Getting started: Managing data for reuse

Research data is for everyone. Governments and universities all around the US and the world are now encouraging and requiring researchers to better manage their data so others can use it.

Research data might be critical to solving the big questions of our time, but so much data are being lost or poorly managed.

Research data issues

  1. The following 4.40mins cartoon put together by the New York University Health Sciences Library is about what happens when a researcher hasn’t managed their data (at all…) What could possibly go wrong!?
    Data Sharing and Management Snafu in 3 Short Acts (YouTube)
  2. As you watch the cartoon jot down the data management mistakes which interest or appall you.
  3. Now, scan through the dot points in the Data best practices section from the Stanford University Library that provides advice for researchers on how to manage and make their data more (re)usable.

Avoiding data disasters

How do you think just ONE of the data disasters depicted in the cartoon could have been avoided?

Learn more: How do you manage “Big Data”?

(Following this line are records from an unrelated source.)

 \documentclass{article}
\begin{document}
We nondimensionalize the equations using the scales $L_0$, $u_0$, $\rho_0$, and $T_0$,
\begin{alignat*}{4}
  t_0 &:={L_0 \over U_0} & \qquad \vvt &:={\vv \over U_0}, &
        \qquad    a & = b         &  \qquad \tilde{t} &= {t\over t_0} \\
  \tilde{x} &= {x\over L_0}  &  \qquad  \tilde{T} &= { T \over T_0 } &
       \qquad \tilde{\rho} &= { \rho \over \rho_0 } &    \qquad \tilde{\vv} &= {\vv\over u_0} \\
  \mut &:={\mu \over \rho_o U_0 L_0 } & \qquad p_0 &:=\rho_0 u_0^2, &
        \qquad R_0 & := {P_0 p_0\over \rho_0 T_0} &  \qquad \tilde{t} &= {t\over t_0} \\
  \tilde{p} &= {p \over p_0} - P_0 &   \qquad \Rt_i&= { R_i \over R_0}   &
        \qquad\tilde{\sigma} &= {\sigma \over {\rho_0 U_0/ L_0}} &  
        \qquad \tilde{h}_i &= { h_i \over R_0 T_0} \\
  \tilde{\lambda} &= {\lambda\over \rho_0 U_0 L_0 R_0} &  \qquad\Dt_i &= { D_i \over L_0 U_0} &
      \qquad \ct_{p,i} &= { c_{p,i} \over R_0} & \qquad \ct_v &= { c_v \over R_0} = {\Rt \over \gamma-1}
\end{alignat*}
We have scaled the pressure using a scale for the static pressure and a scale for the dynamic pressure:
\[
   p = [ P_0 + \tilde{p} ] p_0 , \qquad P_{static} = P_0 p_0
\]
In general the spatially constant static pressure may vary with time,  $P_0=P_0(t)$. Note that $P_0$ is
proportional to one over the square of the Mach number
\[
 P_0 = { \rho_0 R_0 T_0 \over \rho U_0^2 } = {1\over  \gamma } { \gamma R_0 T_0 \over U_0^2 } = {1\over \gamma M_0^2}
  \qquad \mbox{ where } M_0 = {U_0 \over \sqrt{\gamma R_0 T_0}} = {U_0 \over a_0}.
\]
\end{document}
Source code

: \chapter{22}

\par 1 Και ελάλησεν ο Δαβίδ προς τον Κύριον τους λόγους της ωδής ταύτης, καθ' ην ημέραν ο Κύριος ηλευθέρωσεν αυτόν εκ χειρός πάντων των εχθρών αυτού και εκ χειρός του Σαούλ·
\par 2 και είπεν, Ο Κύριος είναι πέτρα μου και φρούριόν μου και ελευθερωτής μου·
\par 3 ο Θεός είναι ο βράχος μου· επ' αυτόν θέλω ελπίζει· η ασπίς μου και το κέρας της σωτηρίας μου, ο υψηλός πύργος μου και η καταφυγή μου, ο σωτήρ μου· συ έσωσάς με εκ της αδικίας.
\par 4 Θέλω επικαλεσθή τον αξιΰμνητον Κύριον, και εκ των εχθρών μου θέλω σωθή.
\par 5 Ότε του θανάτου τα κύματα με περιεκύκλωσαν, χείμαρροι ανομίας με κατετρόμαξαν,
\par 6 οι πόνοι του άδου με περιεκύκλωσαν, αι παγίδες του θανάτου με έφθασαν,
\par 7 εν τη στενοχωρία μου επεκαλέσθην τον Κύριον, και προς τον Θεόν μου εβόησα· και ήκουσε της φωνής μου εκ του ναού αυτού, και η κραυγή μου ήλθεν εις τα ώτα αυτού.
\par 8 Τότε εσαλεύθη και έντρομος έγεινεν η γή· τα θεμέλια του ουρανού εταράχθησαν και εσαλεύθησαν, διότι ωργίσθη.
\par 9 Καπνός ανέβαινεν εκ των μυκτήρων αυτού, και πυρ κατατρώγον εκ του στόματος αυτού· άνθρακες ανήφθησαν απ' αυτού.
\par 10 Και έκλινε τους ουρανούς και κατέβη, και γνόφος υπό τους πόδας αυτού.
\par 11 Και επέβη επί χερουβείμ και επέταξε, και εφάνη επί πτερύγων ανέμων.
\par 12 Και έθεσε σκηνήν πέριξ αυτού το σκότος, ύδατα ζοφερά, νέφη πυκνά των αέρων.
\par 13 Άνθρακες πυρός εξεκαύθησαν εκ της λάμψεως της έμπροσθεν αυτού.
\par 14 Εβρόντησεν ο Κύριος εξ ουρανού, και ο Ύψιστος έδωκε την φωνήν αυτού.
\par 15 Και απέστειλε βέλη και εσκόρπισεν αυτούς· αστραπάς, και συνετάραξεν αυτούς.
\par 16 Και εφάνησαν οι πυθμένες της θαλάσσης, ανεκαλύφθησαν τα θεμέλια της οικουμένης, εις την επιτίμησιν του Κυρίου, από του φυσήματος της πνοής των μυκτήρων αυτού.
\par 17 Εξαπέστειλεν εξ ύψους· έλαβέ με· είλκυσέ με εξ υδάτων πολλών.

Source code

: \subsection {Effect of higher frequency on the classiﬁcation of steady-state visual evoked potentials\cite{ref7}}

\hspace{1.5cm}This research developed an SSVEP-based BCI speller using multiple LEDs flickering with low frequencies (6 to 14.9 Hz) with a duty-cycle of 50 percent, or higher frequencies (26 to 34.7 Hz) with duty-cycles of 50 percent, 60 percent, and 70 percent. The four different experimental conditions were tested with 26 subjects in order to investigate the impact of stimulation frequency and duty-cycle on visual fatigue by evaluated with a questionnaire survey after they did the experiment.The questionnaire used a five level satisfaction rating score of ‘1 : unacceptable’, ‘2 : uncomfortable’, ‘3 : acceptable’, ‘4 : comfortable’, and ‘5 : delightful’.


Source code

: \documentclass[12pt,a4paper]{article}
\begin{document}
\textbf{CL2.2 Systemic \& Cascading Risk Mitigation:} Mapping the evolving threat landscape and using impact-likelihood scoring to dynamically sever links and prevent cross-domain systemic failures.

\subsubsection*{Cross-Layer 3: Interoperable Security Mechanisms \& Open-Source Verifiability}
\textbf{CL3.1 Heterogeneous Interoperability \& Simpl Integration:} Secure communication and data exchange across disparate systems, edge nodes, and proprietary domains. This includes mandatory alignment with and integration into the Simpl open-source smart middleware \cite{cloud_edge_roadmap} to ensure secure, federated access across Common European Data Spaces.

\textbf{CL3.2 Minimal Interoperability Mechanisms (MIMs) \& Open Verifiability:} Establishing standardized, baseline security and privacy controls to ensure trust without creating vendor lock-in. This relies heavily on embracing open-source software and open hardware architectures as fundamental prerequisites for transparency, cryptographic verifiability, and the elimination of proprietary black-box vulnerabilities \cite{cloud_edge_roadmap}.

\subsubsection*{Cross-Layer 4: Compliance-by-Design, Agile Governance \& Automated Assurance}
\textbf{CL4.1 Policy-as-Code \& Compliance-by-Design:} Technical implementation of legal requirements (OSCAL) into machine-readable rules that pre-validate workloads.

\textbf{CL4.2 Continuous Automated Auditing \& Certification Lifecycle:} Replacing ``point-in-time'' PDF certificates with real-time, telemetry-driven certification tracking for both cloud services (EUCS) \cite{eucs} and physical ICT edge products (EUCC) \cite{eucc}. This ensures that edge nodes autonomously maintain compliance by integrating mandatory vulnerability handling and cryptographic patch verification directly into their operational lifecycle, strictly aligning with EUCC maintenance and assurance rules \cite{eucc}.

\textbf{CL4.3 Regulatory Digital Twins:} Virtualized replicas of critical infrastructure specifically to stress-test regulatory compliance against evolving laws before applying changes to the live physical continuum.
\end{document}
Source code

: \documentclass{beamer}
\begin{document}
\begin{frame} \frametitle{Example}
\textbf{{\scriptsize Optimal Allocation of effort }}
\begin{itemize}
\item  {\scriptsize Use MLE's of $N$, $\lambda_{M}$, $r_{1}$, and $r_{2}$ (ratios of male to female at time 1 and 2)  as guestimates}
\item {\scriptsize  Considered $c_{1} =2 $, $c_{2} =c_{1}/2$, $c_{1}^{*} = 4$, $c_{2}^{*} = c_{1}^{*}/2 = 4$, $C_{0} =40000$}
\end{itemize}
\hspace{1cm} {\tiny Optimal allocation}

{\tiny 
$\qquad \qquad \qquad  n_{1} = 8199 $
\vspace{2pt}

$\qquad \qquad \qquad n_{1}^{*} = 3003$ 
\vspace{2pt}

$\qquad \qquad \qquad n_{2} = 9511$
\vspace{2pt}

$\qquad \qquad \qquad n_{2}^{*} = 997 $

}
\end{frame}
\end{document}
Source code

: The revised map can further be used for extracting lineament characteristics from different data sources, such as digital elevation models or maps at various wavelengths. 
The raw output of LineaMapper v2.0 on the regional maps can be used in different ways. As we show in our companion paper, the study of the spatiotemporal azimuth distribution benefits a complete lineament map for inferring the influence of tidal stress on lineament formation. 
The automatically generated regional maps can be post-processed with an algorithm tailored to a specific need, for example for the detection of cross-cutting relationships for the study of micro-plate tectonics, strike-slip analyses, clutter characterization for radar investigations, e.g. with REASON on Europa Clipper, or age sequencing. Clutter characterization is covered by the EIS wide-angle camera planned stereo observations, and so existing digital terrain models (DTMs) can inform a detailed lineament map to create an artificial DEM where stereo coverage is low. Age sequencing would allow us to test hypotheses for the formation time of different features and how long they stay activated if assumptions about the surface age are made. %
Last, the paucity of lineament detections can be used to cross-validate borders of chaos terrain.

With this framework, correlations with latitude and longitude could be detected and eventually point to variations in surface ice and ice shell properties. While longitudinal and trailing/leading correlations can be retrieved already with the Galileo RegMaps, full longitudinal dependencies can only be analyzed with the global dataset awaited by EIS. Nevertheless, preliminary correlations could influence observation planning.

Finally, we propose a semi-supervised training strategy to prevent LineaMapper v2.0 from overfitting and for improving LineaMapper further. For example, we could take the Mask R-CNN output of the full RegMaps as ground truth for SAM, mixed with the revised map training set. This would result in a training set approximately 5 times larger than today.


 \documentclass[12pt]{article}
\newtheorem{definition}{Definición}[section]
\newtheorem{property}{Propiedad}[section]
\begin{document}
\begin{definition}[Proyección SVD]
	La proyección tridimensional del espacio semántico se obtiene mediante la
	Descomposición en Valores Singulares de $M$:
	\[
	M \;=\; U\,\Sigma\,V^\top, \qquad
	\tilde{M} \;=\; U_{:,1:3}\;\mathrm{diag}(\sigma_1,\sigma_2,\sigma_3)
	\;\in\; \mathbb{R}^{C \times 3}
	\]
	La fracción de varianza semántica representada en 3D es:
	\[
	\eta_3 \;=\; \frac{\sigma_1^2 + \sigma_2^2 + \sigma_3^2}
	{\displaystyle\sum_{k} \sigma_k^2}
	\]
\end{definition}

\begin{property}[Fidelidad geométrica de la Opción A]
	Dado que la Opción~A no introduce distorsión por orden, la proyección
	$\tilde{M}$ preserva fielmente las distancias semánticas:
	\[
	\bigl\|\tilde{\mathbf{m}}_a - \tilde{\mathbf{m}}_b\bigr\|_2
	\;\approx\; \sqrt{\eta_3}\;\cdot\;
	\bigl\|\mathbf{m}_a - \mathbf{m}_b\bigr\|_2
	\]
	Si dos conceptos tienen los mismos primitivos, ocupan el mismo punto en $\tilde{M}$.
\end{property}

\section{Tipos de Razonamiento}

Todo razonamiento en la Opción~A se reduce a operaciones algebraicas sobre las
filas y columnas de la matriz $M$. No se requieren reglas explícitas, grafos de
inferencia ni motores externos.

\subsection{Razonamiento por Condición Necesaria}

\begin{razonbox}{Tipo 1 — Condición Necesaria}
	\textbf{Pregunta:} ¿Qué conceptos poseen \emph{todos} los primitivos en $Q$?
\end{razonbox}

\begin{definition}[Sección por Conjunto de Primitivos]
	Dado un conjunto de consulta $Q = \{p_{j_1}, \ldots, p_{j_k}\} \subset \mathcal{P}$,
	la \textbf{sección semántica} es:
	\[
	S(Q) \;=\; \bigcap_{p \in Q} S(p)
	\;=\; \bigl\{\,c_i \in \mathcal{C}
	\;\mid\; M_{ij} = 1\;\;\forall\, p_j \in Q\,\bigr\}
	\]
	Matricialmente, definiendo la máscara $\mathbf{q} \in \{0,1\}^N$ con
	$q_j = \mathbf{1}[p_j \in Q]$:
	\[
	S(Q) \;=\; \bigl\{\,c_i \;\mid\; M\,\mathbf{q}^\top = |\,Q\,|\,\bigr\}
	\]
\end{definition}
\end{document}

“Big Data” is a term we’re hearing with increasing frequency. Data management for Big Data brings much complexity - citing dynamic data, software, high volume compute, storage costs, transfer of petabytes of data, preservation, provenance, more.

Big Data

Read this post and presentation titled: “Big Data: The 5Vs Everyone Must Know.

Is the concept of 5Vs is useful to support better management and reuse of “Big Data”? If you don’t think 5Vs is of value, is there another framework or concept model which could be useful for exploring data management for big data?

Challenge me: Digital data in eLab Notebooks

Laboratory Notebooks are used by researchers to formally record their research activities. As research has become increasingly digital and collaborative the utility of traditional hard copy Lab Notebooks has been challenged. Not surprisingly then, eLab Notebooks (ELN) have emerged as an alternative.

Effective data management for constantly updated data, such as that within ELNs, is a real challenge for projects who wish to publish their data during the project.

eLab Notebooks

  1. Read this short definition of ELNs
  2. Then read this article: International team of scientists open sources search for malaria cure about how an international team of scientists and citizen scientists are using open source ELNs to speed up a cure for malaria.
  3. You can see their open ELNs here. Click on Matthew Todd’s ELN to see what it’s in it. Discuss your view on a data management issue and possible solutions, where data is generated, stored and shared via an open ELN.

File formats and names

A researcher friend in your department gave you her research on a thumb drive and asked you for feedback on making it sharable. She also mentioned to be careful because it’s her only copy. When you open up the research folder, called research project b, you find the following files.

├── FINAL_rev.18.comments7.corrections9.MORE.05.doc
├── FINAL_rev.6.COMMENTS.doc
├── FINAL_rev.8.comments5.CORRECTIONS.doc
├── data.xls
├── data2.xls
├── data3.dta
├── fig1.jpg
├── fig2.jpg
├── fig3.jpg
├── myresearch-3.do
└── myresearchB.do
  1. What would you suggest to your colleague to help improve the filenames she’s chosen?
  2. What about the the file formats? Should she consider different formats?
  3. What data backup strategies would you recommend?

Formatting your data quiz

Take the quiz on formatting your data. Use the Room number QTKGZXF6G to take the quiz. This quiz is adapted from Do-It-Yourself Research Data Management Training Kit for Librarians. It is under the Creative Commons Attribution 4.0 International License.

Organizing data

Work through the Data Carpentry Spreadsheets for Ecology on your own. This lesson will teach you some best practices on organizing and formatting ecology data.

Key Points

  • Research data is critical to solving the big questions of our time.